===== DATA LISTING =====

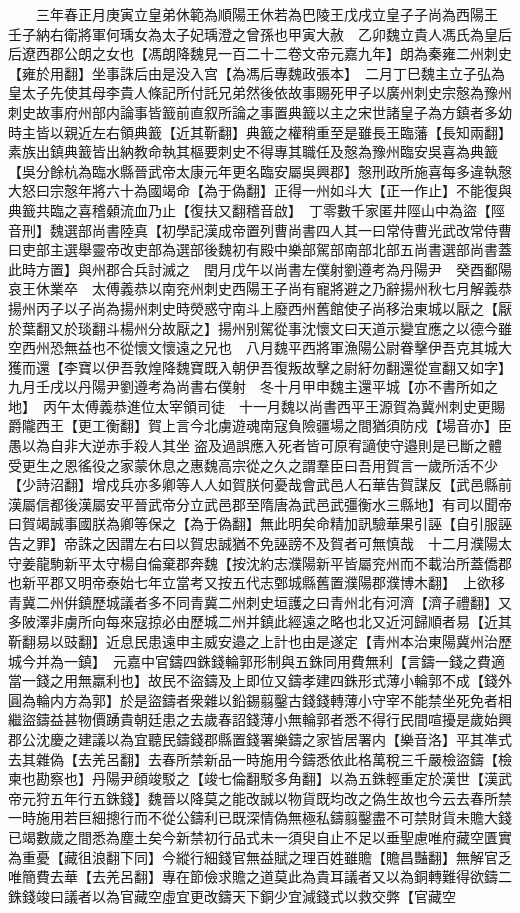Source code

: 　　三年春正月庚寅立皇弟休範為順陽王休若為巴陵王戊戌立皇子子尚為西陽王　壬子納右衛將軍何瑀女為太子妃瑀澄之曾孫也甲寅大赦　乙卯魏立貴人馮氏為皇后后遼西郡公朗之女也【馮朗降魏見一百二十二卷文帝元嘉九年】朗為秦雍二州刺史【雍於用翻】坐事誅后由是没入宫【為馮后專魏政張本】　二月丁巳魏主立子弘為皇太子先使其母李貴人條記所付託兄弟然後依故事賜死甲子以廣州刺史宗慤為豫州刺史故事府州部内論事皆籖前直叙所論之事置典籖以主之宋世諸皇子為方鎮者多幼時主皆以親近左右領典籖【近其靳翻】典籖之權稍重至是雖長王臨藩【長知兩翻】素族出鎮典籖皆出納教命執其樞要刺史不得專其職任及慤為豫州臨安吳喜為典籖【吳分餘杭為臨水縣晉武帝太康元年更名臨安屬吳興郡】慤刑政所施喜每多違執慤大怒曰宗慤年將六十為國竭命【為于偽翻】正得一州如斗大【正一作止】不能復與典籖共臨之喜稽顙流血乃止【復扶又翻稽音啟】　丁零數千家匿井陘山中為盜【陘音刑】魏選部尚書陸真【初學記漢成帝置列曹尚書四人其一曰常侍曹光武改常侍曹曰吏部主選舉靈帝改吏部為選部後魏初有殿中樂部駕部南部北部五尚書選部尚書蓋此時方置】與州郡合兵討滅之　閏月戊午以尚書左僕射劉遵考為丹陽尹　癸酉鄱陽哀王休業卒　太傅義恭以南兖州刺史西陽王子尚有寵將避之乃辭揚州秋七月解義恭揚州丙子以子尚為揚州刺史時熒惑守南斗上廢西州舊館使子尚移治東城以厭之【厭於葉翻又於琰翻斗楊州分故厭之】揚州别駕從事沈懷文曰天道示變宜應之以德今雖空西州恐無益也不從懷文懷遠之兄也　八月魏平西將軍漁陽公尉眷擊伊吾克其城大獲而還【李寶以伊吾敦煌降魏寶既入朝伊吾復叛故擊之尉紆勿翻還從宣翻又如字】　九月壬戌以丹陽尹劉遵考為尚書右僕射　冬十月甲申魏主還平城【亦不書所如之地】　丙午太傅義恭進位太宰領司徒　十一月魏以尚書西平王源賀為冀州刺史更賜爵隴西王【更工衡翻】賀上言今北虜遊魂南寇負險疆場之間猶須防戍【場音亦】臣愚以為自非大逆赤手殺人其坐盗及過誤應入死者皆可原宥讁使守邉則是已斷之體受更生之恩徭役之家蒙休息之惠魏高宗從之久之謂羣臣曰吾用賀言一歲所活不少【少詩沼翻】增戍兵亦多卿等人人如賀朕何憂哉會武邑人石華告賀謀反【武邑縣前漢屬信都後漢屬安平晉武帝分立武邑郡至隋唐為武邑武彊衡水三縣地】有司以聞帝曰賀竭誠事國朕為卿等保之【為于偽翻】無此明矣命精加訊驗華果引誣【自引服誣告之罪】帝誅之因謂左右曰以賀忠誠猶不免誣謗不及賀者可無慎哉　十二月濮陽太守姜龍駒新平太守楊自倫棄郡奔魏【按沈約志濮陽新平皆屬兖州而不載治所蓋僑郡也新平郡又明帝泰始七年立當考又按五代志鄄城縣舊置濮陽郡濮博木翻】　上欲移青冀二州倂鎮歷城議者多不同青冀二州刺史垣護之曰青州北有河濟【濟子禮翻】又多陂澤非虜所向每來寇掠必由歷城二州并鎮此經遠之略也北又近河歸順者易【近其靳翻易以豉翻】近息民患遠申主威安邉之上計也由是遂定【青州本治東陽冀州治歷城今并為一鎮】　元嘉中官鑄四銖錢輪郭形制與五銖同用費無利【言鑄一錢之費適當一錢之用無羸利也】故民不盜鑄及上即位又鑄孝建四銖形式薄小輪郭不成【錢外圓為輪内方為郭】於是盜鑄者衆雜以鉛錫翦鑿古錢錢轉薄小守宰不能禁坐死免者相繼盜鑄益甚物價踴貴朝廷患之去歲春詔錢薄小無輪郭者悉不得行民間喧擾是歲始興郡公沈慶之建議以為宜聽民鑄錢郡縣置錢署樂鑄之家皆居署内【樂音洛】平其凖式去其雜偽【去羌呂翻】去春所禁新品一時施用今鑄悉依此格萬稅三千嚴檢盜鑄【檢柬也勘察也】丹陽尹顔竣駁之【竣七倫翻駁多角翻】以為五銖輕重定於漢世【漢武帝元狩五年行五銖錢】魏晉以降莫之能改誠以物貨既均改之偽生故也今云去春所禁一時施用若巨細摠行而不從公鑄利已既深情偽無極私鑄翦鑿盡不可禁財貨未贍大錢已竭數歲之間悉為塵土矣今新禁初行品式未一須臾自止不足以垂聖慮唯府藏空匱實為重憂【藏徂浪翻下同】今縱行細錢官無益賦之理百姓雖贍【贍昌豔翻】無解官乏唯簡費去華【去羌呂翻】專在節儉求贍之道莫此為貴耳議者又以為銅轉難得欲鑄二銖錢竣曰議者以為官藏空虛宜更改鑄天下銅少宜減錢式以救交弊【官藏空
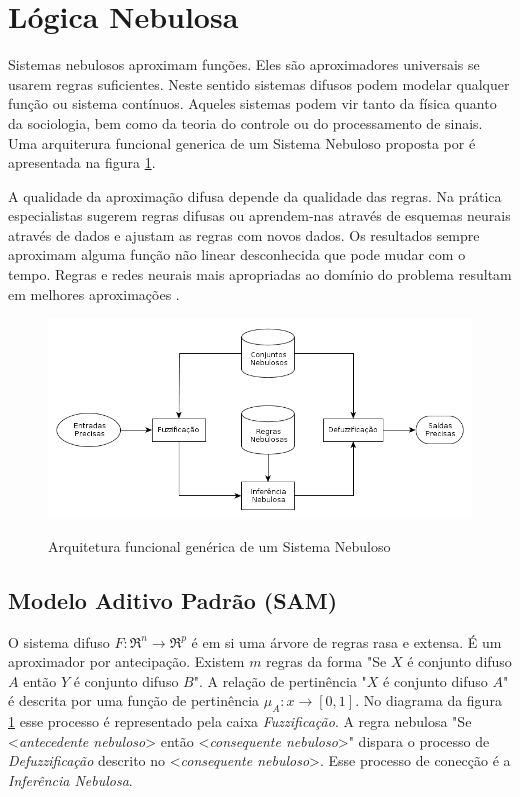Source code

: \section{Lógica Nebulosa}

Sistemas nebulosos aproximam funções. Eles são aproximadores universais se usarem regras suficientes. 
Neste sentido sistemas difusos podem modelar qualquer função ou sistema contínuos. Aqueles sistemas 
podem vir tanto da física quanto da sociologia, bem como da teoria do controle ou do 
processamento de sinais. Uma arquiterura funcional generica de um Sistema Nebuloso proposta por
\cite{passos2005datamining} é apresentada na figura \ref{arq_fuzzy}.

A qualidade da aproximação difusa depende da qualidade das regras. Na prática especialistas sugerem regras
difusas ou aprendem-nas através de esquemas neurais através de dados e ajustam as regras com novos dados.
Os resultados sempre aproximam alguma função não linear desconhecida que pode mudar com o tempo. Regras e redes neurais mais apropriadas ao domínio do problema resultam em melhores aproximações \cite{kosko1997fuzzy}.

\begin{figure}
  \includegraphics[width=15cm]{imgs/arquitetura_fuzzy}\label{arq_fuzzy}
  \caption{Arquitetura funcional genérica de um Sistema Nebuloso \cite{passos2005datamining}}
\end{figure}

\subsection{Modelo Aditivo Padrão (SAM)}

O sistema difuso $F:\Re^n \rightarrow \Re^p$ é em si uma árvore de regras rasa e extensa. É um aproximador
por antecipação. Existem $m$ regras da forma "Se $X$ é conjunto difuso $A$ então $Y$ é conjunto difuso $B$".
A relação de pertinência "$X$ é conjunto difuso $A$" é descrita por uma função de pertinência
$\mu_A: x \longrightarrow [0,1]$. No diagrama da figura \ref{arq_fuzzy} esse processo é representado pela
caixa \emph{Fuzzificação}. A regra nebulosa "Se <\textit{antecedente nebuloso}> então <\textit{consequente nebuloso}>" dispara
o processo de \emph{Defuzzificação} descrito no <\textit{consequente nebuloso}>. Esse processo de conecção é a
\emph{Inferência Nebulosa}.

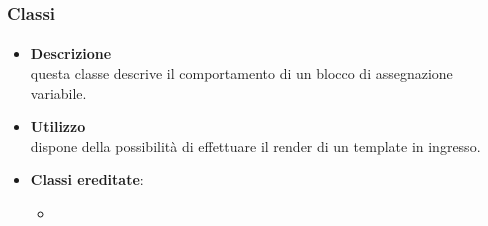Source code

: \subsubsection{Classi}
\paragraph{}
\label{\nogloxy{SWEDesigner::Server::Project::ParsedAssignment}}
\begin{itemize}
\item \textbf{Descrizione}\\
questa classe descrive il comportamento di un blocco di assegnazione variabile.	
\item \textbf{Utilizzo}\\
dispone della possibilità di effettuare il render di un template in ingresso.
\item \textbf{Classi ereditate}:
\begin{itemize}
\item \hyperref[\nogloxy{SWEDesigner::Server::Project::ParsedInstruction}]{}
\end{itemize}
\end{itemize}

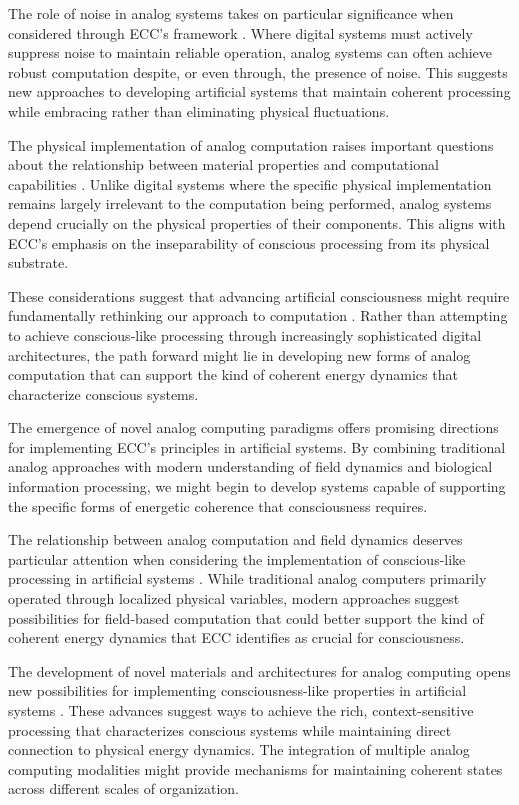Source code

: The role of noise in analog systems takes on particular significance when considered through ECC's framework \cite{Davies2019}. Where digital systems must actively suppress noise to maintain reliable operation, analog systems can often achieve robust computation despite, or even through, the presence of noise. This suggests new approaches to developing artificial systems that maintain coherent processing while embracing rather than eliminating physical fluctuations.

The physical implementation of analog computation raises important questions about the relationship between material properties and computational capabilities \cite{Dewdney1984}. Unlike digital systems where the specific physical implementation remains largely irrelevant to the computation being performed, analog systems depend crucially on the physical properties of their components. This aligns with ECC's emphasis on the inseparability of conscious processing from its physical substrate.

These considerations suggest that advancing artificial consciousness might require fundamentally rethinking our approach to computation \cite{Earman1993}. Rather than attempting to achieve conscious-like processing through increasingly sophisticated digital architectures, the path forward might lie in developing new forms of analog computation that can support the kind of coherent energy dynamics that characterize conscious systems.

The emergence of novel analog computing paradigms offers promising directions for implementing ECC's principles in artificial systems. By combining traditional analog approaches with modern understanding of field dynamics and biological information processing, we might begin to develop systems capable of supporting the specific forms of energetic coherence that consciousness requires.

The relationship between analog computation and field dynamics deserves particular attention when considering the implementation of conscious-like processing in artificial systems \cite{Ambainis2015}. While traditional analog computers primarily operated through localized physical variables, modern approaches suggest possibilities for field-based computation that could better support the kind of coherent energy dynamics that ECC identifies as crucial for consciousness.

The development of novel materials and architectures for analog computing opens new possibilities for implementing consciousness-like properties in artificial systems \cite{Thompson2009}. These advances suggest ways to achieve the rich, context-sensitive processing that characterizes conscious systems while maintaining direct connection to physical energy dynamics. The integration of multiple analog computing modalities might provide mechanisms for maintaining coherent states across different scales of organization.

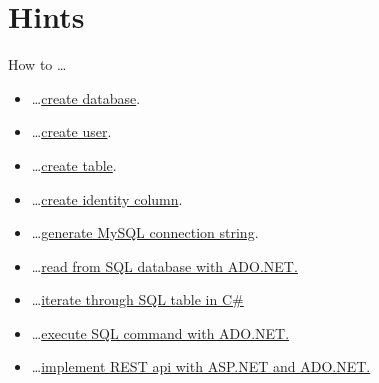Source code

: \documentclass[12pt]{article}
\begin{document}
\clearpage

\section*{Hints}
How to \dots
\begin{itemize}
\item \dots \href{https://dev.mysql.com/doc/refman/5.7/en/creating-database.html}{create database}.
\item \dots \href{https://www.digitalocean.com/community/tutorials/mysql-ru}{create user}.
\item \dots \href{https://dev.mysql.com/doc/refman/5.5/en/creating-tables.html}{create table}.
\item \dots \href{https://dev.mysql.com/doc/refman/5.7/en/example-auto-increment.html}{create identity column}.
\item \dots \href{https://www.connectionstrings.com/mysql/}{generate MySQL connection string}.
\item \dots \href{https://stackoverflow.com/questions/6073382/read-sql-table-into-c-sharp-datatable}{read from SQL database with ADO.NET.}
\item \dots \href{https://stackoverflow.com/questions/1774498/how-to-iterate-through-a-datatable}{iterate through SQL table in C\#}
\item \dots \href{https://docs.microsoft.com/en-us/dotnet/framework/data/adonet/executing-a-command}{execute SQL command with ADO.NET.}
\item \dots \href{http://www.c-sharpcorner.com/UploadFile/97fc7a/webapi-restful-operations-in-webapi-using-ado-net-objects-a/}{implement REST api with ASP.NET and ADO.NET.}

\end{itemize}
\end{document}
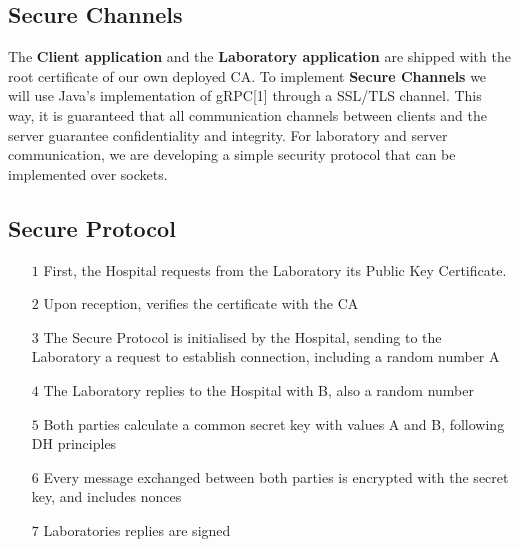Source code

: \documentclass{article}
\begin{document}
\subsection{Secure Channels}
The {\bf Client application} and the {\bf Laboratory application} are shipped with the root certificate of our own deployed CA. To implement {\bf Secure Channels} we will use Java's implementation of gRPC[1] through a SSL/TLS channel. This way, it is guaranteed that all communication channels between clients and the server guarantee confidentiality and integrity. For laboratory and server communication, we are developing a simple security protocol that can be implemented over sockets.
\subsection{Secure Protocol}





\begin{itemize}
\item[$1$] First, the Hospital requests from the Laboratory its Public Key Certificate. 
\item[$2$] Upon reception, verifies the certificate with the CA 
\item[$3$] The Secure Protocol is initialised by the Hospital, sending to the Laboratory a request to establish connection, including a random number A
\item[$4$] The Laboratory replies to the Hospital with B, also a random number
\item[$5$] Both parties calculate a common secret key with values A and B, following DH principles
\item[$6$] Every message exchanged between both parties is encrypted with the secret key, and includes nonces
\item[$7$] Laboratories replies are signed
\end{itemize}
\end{document}
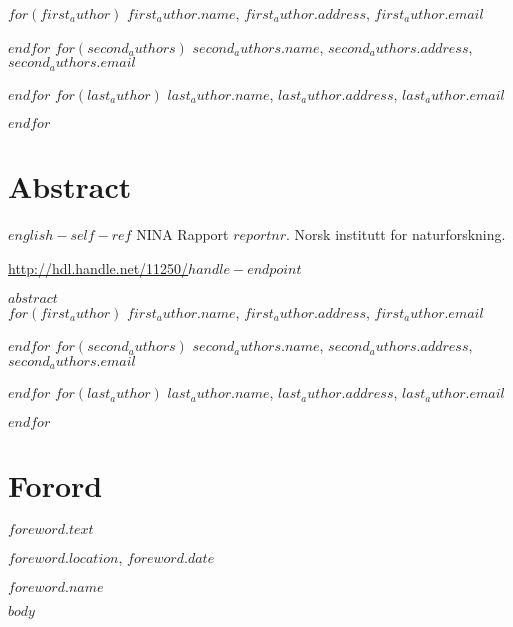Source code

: \documentclass[11pt, a4paper]{article}
\renewcommand*{\href}[2]{\hyperref[#1]{\color{darkblue}\setulcolor{darkblue}\ul{#2}}}
\begin{document}
\vspace{1cm}
\small
$for(first_author)$
$first_author.name$, $first_author.address$, $first_author.email$  \par
$endfor$
$for(second_authors)$
$second_authors.name$, $second_authors.address$, $second_authors.email$  \par
$endfor$
$for(last_author)$
$last_author.name$, $last_author.address$, $last_author.email$  \par
$endfor$
\normalsize
\clearpage

\setcounter{secnumdepth}{0}
\section{Abstract}
\small{$english-self-ref$} NINA Rapport $reportnr$. Norsk institutt for naturforskning. \par\href{http://hdl.handle.net/11250/$handle-endpoint$}{http://hdl.handle.net/11250/$handle-endpoint$}\par
\vspace{0.5cm}
\normalsize{
$abstract$} \\

\vspace{1cm}
\small
$for(first_author)$
$first_author.name$, $first_author.address$, $first_author.email$  \par
$endfor$
$for(second_authors)$
$second_authors.name$, $second_authors.address$, $second_authors.email$  \par
$endfor$
$for(last_author)$
$last_author.name$, $last_author.address$, $last_author.email$  \par
$endfor$
\normalsize
\clearpage


\doublespacing
\tableofcontents
{}
\singlespacing
\clearpage

\section{Forord}

\normalsize
$foreword.text$\par
\medskip
$foreword.location$, $foreword.date$\par
\medskip
$foreword.name$



\clearpage
\setcounter{secnumdepth}{4}
\setlength{\parskip}{6pt}

$body$


\end{document}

=====

WORK TO COMPLETE =
Check each line of the records above for "hyperref", and copy those that have it.

EXERCISE RESULT =
\item \hyperref[\nogloxy{SWEDesigner::Server::Project::ParsedInstruction}]{}
\renewcommand*{\href}[2]{\hyperref[#1]{\color{darkblue}\setulcolor{darkblue}\ul{#2}}}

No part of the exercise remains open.